Return the exact lines spanning from the line with "directly or indirectly" through the last line of the entries, boundaries included, and no others.

(Saved entries)
=== Begin Enclosure ===

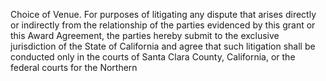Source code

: Choice of Venue.  For purposes of litigating any dispute that arises directly or indirectly
from the relationship of the parties evidenced by this grant or this Award Agreement, the parties hereby
submit  to  the  exclusive  jurisdiction  of  the  State  of  California  and  agree  that  such  litigation  shall  be
conducted  only  in  the  courts  of  Santa  Clara  County,  California,  or  the  federal  courts  for  the  Northern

=== End Enclosure ===

WRITTEN SOLUTION |
: Choice of Venue.  For purposes of litigating any dispute that arises directly or indirectly
from the relationship of the parties evidenced by this grant or this Award Agreement, the parties hereby
submit  to  the  exclusive  jurisdiction  of  the  State  of  California  and  agree  that  such  litigation  shall  be
conducted  only  in  the  courts  of  Santa  Clara  County,  California,  or  the  federal  courts  for  the  Northern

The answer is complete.